AIM OF THE EXERCISE
Supply the number of lines below containing "hsame", nothing else.

DATA
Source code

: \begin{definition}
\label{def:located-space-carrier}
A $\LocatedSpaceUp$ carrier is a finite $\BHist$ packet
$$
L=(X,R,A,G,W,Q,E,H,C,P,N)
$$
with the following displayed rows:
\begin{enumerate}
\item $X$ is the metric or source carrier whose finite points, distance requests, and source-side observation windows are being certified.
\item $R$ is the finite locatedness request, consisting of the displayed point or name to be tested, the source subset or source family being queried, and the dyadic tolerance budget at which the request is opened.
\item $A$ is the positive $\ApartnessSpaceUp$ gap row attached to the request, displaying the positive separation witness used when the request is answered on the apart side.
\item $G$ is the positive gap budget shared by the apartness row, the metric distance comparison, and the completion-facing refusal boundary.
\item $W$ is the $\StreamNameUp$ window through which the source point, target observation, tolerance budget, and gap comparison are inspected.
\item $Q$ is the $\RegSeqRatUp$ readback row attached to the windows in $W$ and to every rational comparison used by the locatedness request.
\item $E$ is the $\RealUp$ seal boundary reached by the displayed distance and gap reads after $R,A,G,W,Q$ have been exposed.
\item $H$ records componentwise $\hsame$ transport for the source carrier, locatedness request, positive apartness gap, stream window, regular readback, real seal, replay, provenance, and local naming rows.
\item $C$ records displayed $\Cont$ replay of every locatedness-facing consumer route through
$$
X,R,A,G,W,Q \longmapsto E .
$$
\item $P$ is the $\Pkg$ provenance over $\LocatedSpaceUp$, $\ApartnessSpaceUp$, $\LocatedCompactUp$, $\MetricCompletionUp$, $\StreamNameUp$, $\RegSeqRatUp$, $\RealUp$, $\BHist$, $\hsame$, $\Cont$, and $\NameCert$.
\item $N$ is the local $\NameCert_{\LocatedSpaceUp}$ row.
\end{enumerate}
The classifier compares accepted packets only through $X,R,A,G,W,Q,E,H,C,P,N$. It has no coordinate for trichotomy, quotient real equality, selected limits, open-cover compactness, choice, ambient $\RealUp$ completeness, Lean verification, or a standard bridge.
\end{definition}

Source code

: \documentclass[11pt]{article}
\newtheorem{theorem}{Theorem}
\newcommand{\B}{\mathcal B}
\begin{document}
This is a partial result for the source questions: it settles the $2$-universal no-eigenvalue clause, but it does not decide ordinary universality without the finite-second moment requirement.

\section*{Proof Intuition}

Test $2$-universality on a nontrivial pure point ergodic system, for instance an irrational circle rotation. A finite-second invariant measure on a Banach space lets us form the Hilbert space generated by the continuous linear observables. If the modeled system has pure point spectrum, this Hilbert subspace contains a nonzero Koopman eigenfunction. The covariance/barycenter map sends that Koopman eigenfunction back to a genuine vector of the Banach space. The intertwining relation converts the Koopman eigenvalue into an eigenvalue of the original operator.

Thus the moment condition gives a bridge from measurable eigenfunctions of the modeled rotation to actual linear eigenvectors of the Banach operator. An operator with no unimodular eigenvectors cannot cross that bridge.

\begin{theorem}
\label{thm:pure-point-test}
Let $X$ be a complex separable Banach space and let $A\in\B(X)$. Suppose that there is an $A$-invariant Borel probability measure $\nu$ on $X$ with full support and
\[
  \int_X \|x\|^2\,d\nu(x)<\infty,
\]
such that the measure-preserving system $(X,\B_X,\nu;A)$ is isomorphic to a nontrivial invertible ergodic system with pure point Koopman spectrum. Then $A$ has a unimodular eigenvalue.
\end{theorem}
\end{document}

TASK SOLUTION
2